Fatah al-Islam, the group that has been fighting the national army in Lebanon near the Nahr al-Bared Palestinian refugee camp close to the northern city of Tripoli, is one of the youngest Palestinian armed groups in the country.

 

Primarily made of Sunni Arabs, the resistance group announced its formation last November, shortly after two of its members were arrested by the Lebanese authorities.

 

Young Palestinians among the camp’s 22,000 refugees are thought to be receiving military training from Fatah al-Islam.

 

The Lebanese authorities say the organisation is inspired by al-Qaeda and works for the Syrian intelligence services. Syria denies such a link.

Marwan Bishara, Al Jazeera’s Middle East analyst, says the group is trans-national and that many of the fighters have fought in Iraq and have trained in camps in places such as Jordan.

However, he says that it is telling that a third of those who have been killed in the fighting at Nahr al-Bared have been Lebanese, who are the biggest component in the group.

“Fatah al-Islam is home for those who do not have a home not only physically but ideologically,” Bishara says. “It has found a home paradoxically in a refugee camp.”

 

Leader

 

Fatah al-Islam is led by Shaker Abssi, a Palestinian wanted by both Syria and Jordan.

 

He is suspected of having links to Abu Musab al-Zarqawi, the late Jordanian leader of al-Qaeda in Iraq.

 

Fatah al-Islam has no link with the Fatah movement. There is absolutely no connection and they have no right to use the name Fatah

Abssi was jailed for three years by Syria in 2003. Damascus has issued a new arrest warrant against him.

 
Although Syria denies backing groups such as fatah al-Islam Bishara says Damascus has a history of backing similar jihadist Sunni groups in Iraq.
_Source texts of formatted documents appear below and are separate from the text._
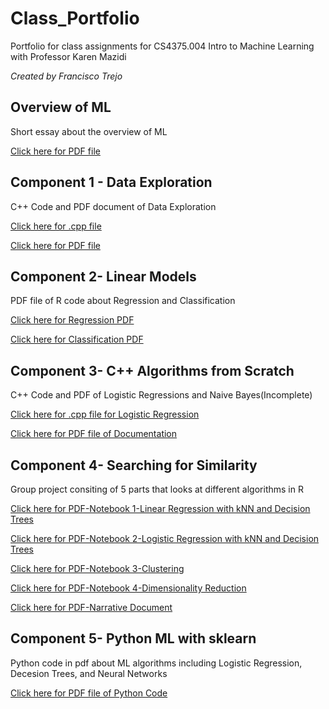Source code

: # Class_Portfolio
Portfolio for class assignments for CS4375.004 Intro to Machine Learning with Professor Karen Mazidi

*Created by Francisco Trejo*

## Overview of ML
Short essay about the overview of ML

[Click here for PDF file](ftrejo_CS4375.004_overview_of_ml.pdf)

## Component 1 - Data Exploration 
C++ Code and PDF document of Data Exploration

[Click here for .cpp file](ftrejo_comp1_dataexploration.cpp)

[Click here for PDF file](ftrejo_CS4375.004_PortfolioComponent1_Data_Exploration.pdf)

## Component 2- Linear Models
PDF file of R code about Regression and Classification

[Click here for Regression PDF](Regression.pdf)

[Click here for Classification PDF](Classification.pdf)

## Component 3- C++ Algorithms from Scratch
C++ Code and PDF of Logistic Regressions and Naive Bayes(Incomplete)

[Click here for .cpp file for Logistic Regression](LogisticRegression.cpp)

[Click here for PDF file of Documentation](ftrejo_CS4375.004_PortfolioComponent3_MLScratch.pdf)

## Component 4- Searching for Similarity
Group project consiting of 5 parts that looks at different algorithms in R

[Click here for PDF-Notebook 1-Linear Regression with kNN and Decision Trees ](Notebook-1.pdf)

[Click here for PDF-Notebook 2-Logistic Regression with kNN and Decision Trees ](notebook-2-classification.pdf)

[Click here for PDF-Notebook 3-Clustering ](SimilarityAndEnsembleClustering.pdf)

[Click here for PDF-Notebook 4-Dimensionality Reduction ](Notebook-4-Dimensionality-Reduction.pdf)

[Click here for PDF-Narrative Document ](SearchingforSimilarity.pdf)

## Component 5- Python ML with sklearn
Python code in pdf about ML algorithms including Logistic Regression, Decesion Trees, and Neural Networks

[Click here for PDF file of Python Code](sklearnml.pdf)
In 2004, a Jordanian military court sentenced Abssi to death in absentia for his alleged involvement in the murder of Laurence Foley, an American diplomat, in Amman in 2002.

 

At the time, the charge sheet identified Abssi as a Palestinian nicknamed Abu Yussef, saying he lived in Syria.

Bishara says it is likely that Fatah al-Islam has an ideological affiliation with al-Qaeda in that it is “polycentric” but is “autonomous within their own territories and have their own leadership.”

Bombing accusation

 

Fatah al-Islam has been accused of involvement in the bombing of a bus in a Christian area northeast of Beirut in February, in which three people were killed. It denies carrying out the bombing.

 

The organisation has accused the Lebanese government of threatening the country’s Palestinian refugee camps, which hold more than 200,000 people.

 

Lebanon’s armed forces have long agreed not to enter the refugee camps.

 

However, this agreement is at odds with a UN Security Council resolution passed in October 2004, which calls implicitly for action to be taken against armed Palestinian groups.

 

Resolution 1559 seeks the “disbanding and disarmament of all Lebanese and non-Lebanese militias”, referring not only to the Shia movement Hezbollah, but also to groups such as Fatah al-Islam inside the refugee camps.

 

Assymetrical

 

A spokesman for the mainstream Fatah organisation of Mahmoud Abbas, the Palestinian president, robustly denies any link with Fatah al-Islam.

 

Bishara says that fatah al-Islam is paradoxical.

“It is not a resistance group and it is not an insurgency, it is not attempting to overthrow the Lebanese government, and it is certainly not close to being a guerrilla group that is expaniding its territory,” he says.

“It is what we call an assymetrical group, it is like the groups found in the favelas in Brazil, on the fringes of the Colombian capital, in the outskirts of Casablanca, in Afghanistan, in Somalia… in all the grey areas of these countries where law and order is not spread.”